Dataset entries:

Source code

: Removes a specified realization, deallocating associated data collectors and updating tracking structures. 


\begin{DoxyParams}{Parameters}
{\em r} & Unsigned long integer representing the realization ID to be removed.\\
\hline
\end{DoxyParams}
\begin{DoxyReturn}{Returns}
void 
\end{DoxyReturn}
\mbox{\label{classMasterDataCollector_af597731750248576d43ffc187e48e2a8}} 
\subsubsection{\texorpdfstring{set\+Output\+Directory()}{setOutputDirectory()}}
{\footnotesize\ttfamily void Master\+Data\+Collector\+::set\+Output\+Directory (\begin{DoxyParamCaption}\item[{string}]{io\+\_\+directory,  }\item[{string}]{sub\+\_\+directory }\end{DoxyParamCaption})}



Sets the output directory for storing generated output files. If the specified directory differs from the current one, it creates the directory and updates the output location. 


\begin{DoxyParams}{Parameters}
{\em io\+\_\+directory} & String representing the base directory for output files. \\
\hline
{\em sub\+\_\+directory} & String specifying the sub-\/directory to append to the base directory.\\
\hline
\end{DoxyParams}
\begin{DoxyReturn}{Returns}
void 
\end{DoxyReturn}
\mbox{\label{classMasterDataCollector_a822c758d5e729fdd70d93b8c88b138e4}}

Problem details »
Within the entries, find each line holding the string "base". Reply with how many there are, as a number alone.

Finished exercise »
2